Un employeur doit-il verser le même salaire aux étudiants qu’il embauche durant l’été que celui qu’il verse à ses employés réguliers ou occasionnels ?
À l’approche de la fin des classes et des vacances estivales des étudiants, plusieurs employeurs se tournent vers eux pour les embaucher durant l’été, question souvent de pallier aux remplacements engendrés par le départ en vacances des employés réguliers.
Au niveau de la rémunération de ces étudiants, on a constaté, au sein de plusieurs entreprises, une certaine pratique consistant à leur verser un salaire moindre que celui versé aux employés réguliers. En effet, la plupart du temps, les étudiants bénéficient d’un taux de salaire inférieur à celui accordé aux employés réguliers ou occasionnels, malgré le fait qu’ils accomplissent un travail équivalent à celui accompli par les employés réguliers ou occasionnels.
Il y a environ un an, la question de savoir si cette pratique était discriminatoire s’est posée auprès du Tribunal des droits de la personne (ci-après le « Tribunal ») dans l’affaire Commission des droits de la personne et des droits de la jeunesse c. Aluminerie de Bécancour inc. (Beaudry et autres) (cette affaire est actuellement devant la Cour d’appel), (T.D.P.Q., 2018-05-11), 2018 QCTDP 12, SOQUIJ AZ-51496323, 2018EXP-1660, 2018EXPT-1183) (ci-après « Aluminerie de Bécancour inc. »). En effet, la Commission des droits de la personne et des droits de la jeunesse (ci-après la « Commission »), se basant sur les articles 10 et 19 de la Charte des droits et libertés de la personne, RLRQ c. C-12 (ci-après la « Charte »), alléguait que cette pratique était discriminatoire. Les articles 10 et 19 de la Charte prévoient respectivement ce qui suit :
Article 10. Toute personne a droit à la reconnaissance et à l’exercice, en pleine égalité, des droits et libertés de la personne, sans distinction, exclusion ou préférence fondée sur […], l’âge sauf dans la mesure prévue par la loi, […], la condition sociale […].

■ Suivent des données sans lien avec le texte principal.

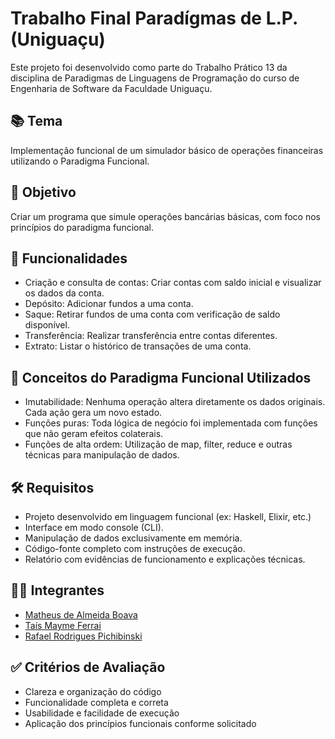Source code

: 
# Trabalho Final Paradígmas de L.P. (Uniguaçu)

Este projeto foi desenvolvido como parte do Trabalho Prático 13 da disciplina de Paradigmas de Linguagens de Programação do curso de Engenharia de Software da Faculdade Uniguaçu.


## 📚 Tema

Implementação funcional de um simulador básico de operações financeiras utilizando o Paradigma Funcional.


## 🎯 Objetivo

Criar um programa que simule operações bancárias básicas, com foco nos princípios do paradigma funcional.
## 🧩 Funcionalidades

- Criação e consulta de contas: Criar contas com saldo inicial e visualizar os dados da conta.
- Depósito: Adicionar fundos a uma conta.
- Saque: Retirar fundos de uma conta com verificação de saldo disponível.
- Transferência: Realizar transferência entre contas diferentes.
- Extrato: Listar o histórico de transações de uma conta.
## 🧠 Conceitos do Paradigma Funcional Utilizados

- Imutabilidade: Nenhuma operação altera diretamente os dados originais. Cada ação gera um novo estado.
- Funções puras: Toda lógica de negócio foi implementada com funções que não geram efeitos colaterais.
- Funções de alta ordem: Utilização de map, filter, reduce e outras técnicas para manipulação de dados.
## 🛠 Requisitos

- Projeto desenvolvido em linguagem funcional (ex: Haskell, Elixir, etc.)
- Interface em modo console (CLI).
- Manipulação de dados exclusivamente em memória.
- Código-fonte completo com instruções de execução.
- Relatório com evidências de funcionamento e explicações técnicas.
## 👨‍💻 Integrantes

- [Matheus de Almeida Boava](https://www.github.com/maboava)
- [Taís Mayme Ferrai](https://github.com/Tais1905)
- [Rafael Rodrigues Pichibinski](https://github.com/Tais1905)


## ✅ Critérios de Avaliação
- Clareza e organização do código
- Funcionalidade completa e correta
- Usabilidade e facilidade de execução
- Aplicação dos princípios funcionais conforme solicitado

Il y a discrimination lorsqu’une telle distinction, exclusion ou préférence a pour effet de détruire ou de compromettre ce droit.
[…]
Article 19. Tout employeur doit, sans discrimination, accorder un traitement ou un salaire égal aux membres de son personnel qui accomplissent un travail équivalent au même endroit.

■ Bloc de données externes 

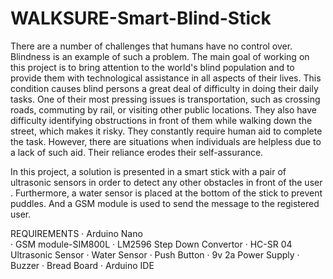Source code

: # WALKSURE-Smart-Blind-Stick
There are a number of challenges that humans have no control over. Blindness is an example of such a problem. The main goal of working on this project is to bring attention to the world's blind population and to provide them with technological assistance in all aspects of their lives. This condition causes blind persons a great deal of difficulty in doing their daily tasks. One of their most pressing issues is transportation, such as crossing roads, commuting by rail, or visiting other public locations. They also have difficulty identifying obstructions in front of them while walking down the street, which makes it risky. They constantly require human aid to complete the task. However, there are situations when individuals are helpless due to a lack of such aid. Their reliance erodes their self-assurance.

In this project, a solution is presented in a smart stick with a pair of ultrasonic sensors in order to detect any other obstacles in front of the  user . Furthermore, a water sensor is placed at the bottom of the stick to prevent puddles. And a GSM module is used to send the message to the registered user.

REQUIREMENTS
· Arduino Nano<br/>
· GSM module-SIM800L
· LM2596 Step Down Convertor 
· HC-SR 04 Ultrasonic Sensor
· Water Sensor
· Push Button
· 9v 2a Power Supply 
· Buzzer 
· Bread Board
· Arduino IDE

Il n’y a pas de discrimination si une différence de traitement ou de salaire est fondée sur l’expérience, l’ancienneté, la durée du service, l’évaluation au mérite, la quantité de production ou le temps supplémentaire, si ces critères sont communs à tous les membres du personnel.
[…]
Répondant à l’argument de la Commission, le Tribunal a conclu que des étudiants qui reçoivent une rémunération moindre pour un travail équivalent que celle accordée aux employés réguliers ou occasionnels étaient victimes de discrimination fondée sur leur âge et leur condition sociale (article 10 de la Charte). En ce qui a trait au motif de discrimination basé sur « l’âge », le Tribunal a jugé que les étudiants sont généralement plus jeunes à l’embauche que les autres employés. Fait intéressant à noter : le Tribunal a considéré que la condition d’étudiant et le fait que les étudiants doivent travailler l’été pour payer leurs études devaient être assimilés à une « condition sociale » au sens de la Charte.

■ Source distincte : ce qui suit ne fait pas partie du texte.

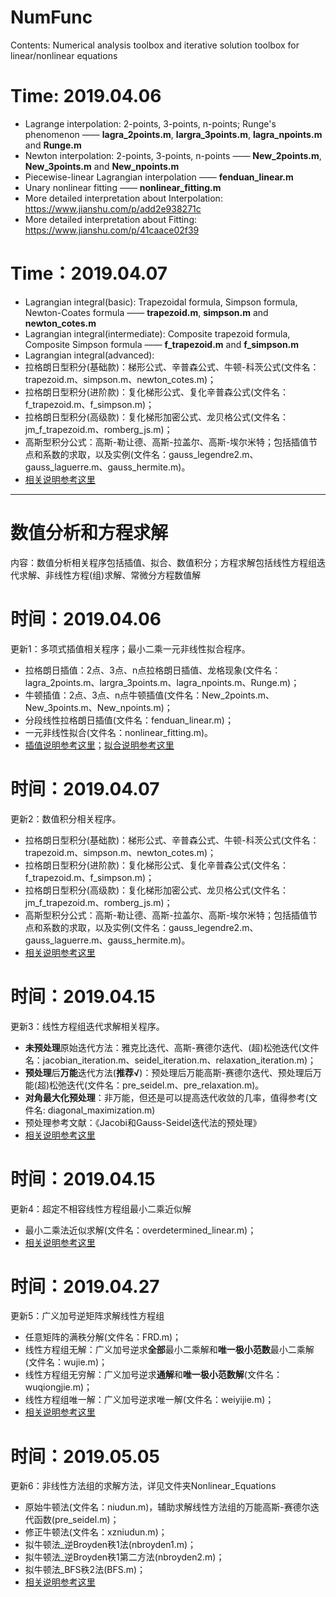 # NumFunc

Contents: Numerical analysis toolbox and iterative solution toolbox for linear/nonlinear equations

# Time: 2019.04.06
- Lagrange interpolation: 2-points, 3-points, n-points; Runge's phenomenon —— **lagra_2points.m**, **largra_3points.m**, **lagra_npoints.m** and **Runge.m**
- Newton interpolation: 2-points, 3-points, n-points —— **New_2points.m**, **New_3points.m** and **New_npoints.m**
- Piecewise-linear Lagrangian interpolation —— **fenduan_linear.m**
- Unary nonlinear fitting —— **nonlinear_fitting.m**
- More detailed interpretation about Interpolation: https://www.jianshu.com/p/add2e938271c
- More detailed interpretation about Fitting: https://www.jianshu.com/p/41caace02f39

# Time：2019.04.07
- Lagrangian integral(basic): Trapezoidal formula, Simpson formula, Newton-Coates formula —— **trapezoid.m**, **simpson.m** and **newton_cotes.m**
- Lagrangian integral(intermediate): Composite trapezoid formula, Composite Simpson formula —— **f_trapezoid.m** and **f_simpson.m**
- Lagrangian integral(advanced): 
- 拉格朗日型积分(基础款)：梯形公式、辛普森公式、牛顿-科茨公式(文件名：trapezoid.m、simpson.m、newton_cotes.m)；
- 拉格朗日型积分(进阶款)：复化梯形公式、复化辛普森公式(文件名：f_trapezoid.m、f_simpson.m)；
- 拉格朗日型积分(高级款)：复化梯形加密公式、龙贝格公式(文件名：jm_f_trapezoid.m、romberg_js.m)；
- 高斯型积分公式：高斯-勒让德、高斯-拉盖尔、高斯-埃尔米特；包括插值节点和系数的求取，以及实例(文件名：gauss_legendre2.m、gauss_laguerre.m、gauss_hermite.m)。
- [相关说明参考这里](https://www.jianshu.com/p/c6fdfe11e6bc)

---

# 数值分析和方程求解

内容：数值分析相关程序包括插值、拟合、数值积分；方程求解包括线性方程组迭代求解、非线性方程(组)求解、常微分方程数值解

# 时间：2019.04.06

更新1：多项式插值相关程序；最小二乘一元非线性拟合程序。

- 拉格朗日插值：2点、3点、n点拉格朗日插值、龙格现象(文件名：lagra_2points.m、largra_3points.m、lagra_npoints.m、Runge.m)；
- 牛顿插值：2点、3点、n点牛顿插值(文件名：New_2points.m、New_3points.m、New_npoints.m)；
- 分段线性拉格朗日插值(文件名：fenduan_linear.m)；
- 一元非线性拟合(文件名：nonlinear_fitting.m)。
- [插值说明参考这里](https://www.jianshu.com/p/add2e938271c)；[拟合说明参考这里](https://www.jianshu.com/p/41caace02f39)

# 时间：2019.04.07

更新2：数值积分相关程序。

- 拉格朗日型积分(基础款)：梯形公式、辛普森公式、牛顿-科茨公式(文件名：trapezoid.m、simpson.m、newton_cotes.m)；
- 拉格朗日型积分(进阶款)：复化梯形公式、复化辛普森公式(文件名：f_trapezoid.m、f_simpson.m)；
- 拉格朗日型积分(高级款)：复化梯形加密公式、龙贝格公式(文件名：jm_f_trapezoid.m、romberg_js.m)；
- 高斯型积分公式：高斯-勒让德、高斯-拉盖尔、高斯-埃尔米特；包括插值节点和系数的求取，以及实例(文件名：gauss_legendre2.m、gauss_laguerre.m、gauss_hermite.m)。
- [相关说明参考这里](https://www.jianshu.com/p/c6fdfe11e6bc)

# 时间：2019.04.15

更新3：线性方程组迭代求解相关程序。

- **未预处理**原始迭代方法：雅克比迭代、高斯-赛德尔迭代、(超)松弛迭代(文件名：jacobian_iteration.m、seidel_iteration.m、relaxation_iteration.m)；
- **预处理**后**万能**迭代方法(**推荐√**)：预处理后万能高斯-赛德尔迭代、预处理后万能(超)松弛迭代(文件名：pre_seidel.m、pre_relaxation.m)。
- **对角最大化预处理**：非万能，但还是可以提高迭代收敛的几率，值得参考(文件名: diagonal_maximization.m)
- 预处理参考文献：《Jacobi和Gauss-Seidel迭代法的预处理》
- [相关说明参考这里](https://www.jianshu.com/p/e14d9e910984)

# 时间：2019.04.15

更新4：超定不相容线性方程组最小二乘近似解

- 最小二乘法近似求解(文件名：overdetermined_linear.m)；
- [相关说明参考这里](https://www.jianshu.com/p/3d8abb3ba7d3)

# 时间：2019.04.27

更新5：广义加号逆矩阵求解线性方程组

- 任意矩阵的满秩分解(文件名：FRD.m)；
- 线性方程组无解：广义加号逆求**全部**最小二乘解和**唯一极小范数**最小二乘解(文件名：wujie.m)；
- 线性方程组无穷解：广义加号逆求**通解**和**唯一极小范数解**(文件名：wuqiongjie.m)；
- 线性方程组唯一解：广义加号逆求唯一解(文件名：weiyijie.m)；
- [相关说明参考这里](https://www.jianshu.com/p/8777e5d11a03)

# 时间：2019.05.05

更新6：非线性方法组的求解方法，详见文件夹Nonlinear_Equations
- 原始牛顿法(文件名：niudun.m)，辅助求解线性方法组的万能高斯-赛德尔迭代函数(pre_seidel.m)；
- 修正牛顿法(文件名：xzniudun.m)；
- 拟牛顿法_逆Broyden秩1法(nbroyden1.m)；
- 拟牛顿法_逆Broyden秩1第二方法(nbroyden2.m)；
- 拟牛顿法_BFS秩2法(BFS.m)；
- [相关说明参考这里](https://www.jianshu.com/p/4e2d6a45aa67)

Pour déterminer si l’un des étudiants que vous embauchez exerce ou non un travail équivalent à celui de vos employés réguliers ou occasionnels ou encore si vous respectez l’alinéa 2 de l’article 19 de la Charte sur la disparité de traitement justifiée sur les éléments qui y sont prévus, communiquez avec nous, c’est avec plaisir que nous vous conseillerons à ce sujet.
En terminant, rappelons que l’affaire Aluminerie de Bécancour inc. a été portée en appel et que le jugement de la Cour d’appel est attendu.